3. Building an Integrated Cost Control Engine

Payment accuracy is multifunctional — from fraud and abuse detection to auditing and quality monitoring. As such, it is becoming more important for organizations to adopt solutions that address all areas of payment and program integrity, including cost, quality and compliance. Managing these important healthcare functions in piecemeal form isn’t just inefficient — it’s counterproductive to the integrated and interoperable environment we’re working to create. With regard to payment accuracy, the ability to quickly and accurately identify billing errors both pre- and post-payment — across all claim types and various payment scenarios — requires a single-source, single-vendor approach for maximum efficiency and minimal risk.
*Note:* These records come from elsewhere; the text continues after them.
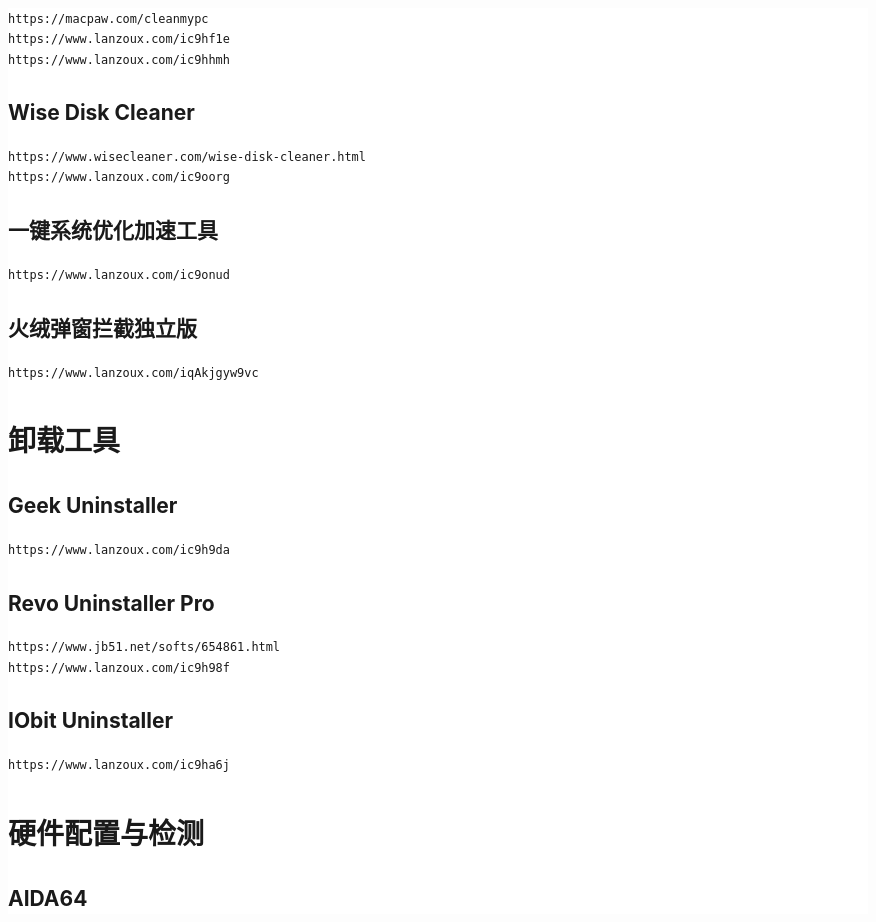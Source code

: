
 ```
https://macpaw.com/cleanmypc
https://www.lanzoux.com/ic9hf1e
https://www.lanzoux.com/ic9hhmh
```

## Wise Disk Cleaner

```
https://www.wisecleaner.com/wise-disk-cleaner.html
https://www.lanzoux.com/ic9oorg
```

## 一键系统优化加速工具

```
https://www.lanzoux.com/ic9onud
```

## 火绒弹窗拦截独立版

```
https://www.lanzoux.com/iqAkjgyw9vc
```

# 卸载工具

## Geek Uninstaller

```
https://www.lanzoux.com/ic9h9da
```

## Revo Uninstaller Pro

```
https://www.jb51.net/softs/654861.html
https://www.lanzoux.com/ic9h98f
```

## IObit Uninstaller

```
https://www.lanzoux.com/ic9ha6j
```

# 硬件配置与检测

## AIDA64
4. Making Provider Engagement Part of Your Payment Accuracy Program

Because payment accuracy involves different stakeholders, solutions must prioritize user experience across the care continuum. Understanding the clinical workflow and developing technologies that integrate seamlessly into EHR systems helps to ensure providers are accurately paid for the services they deliver, without exacerbating already heavy administrative workloads. But beyond the technology, provider engagement is a vital component of an effective payment accuracy program. Examples include educating providers on best billing practices, helping to identify outdated policies and procedures, and facilitating positive, productive communication between payers and providers.

5. Don’t Go It Alone: Selecting an Experienced, Value-Driven Partner

Today more than ever, payment accuracy is far too complex and important a process to manage in-house or to stack disparate solutions. For the most value, healthcare organizations should look to comprehensive partners that maintain vast and high-quality data assets, incorporate new efficiency-enhancing technologies into their solutions, and leverage wide-ranging industry experience and institutional expertise to drive long-term value — with minimal stakeholder disruption.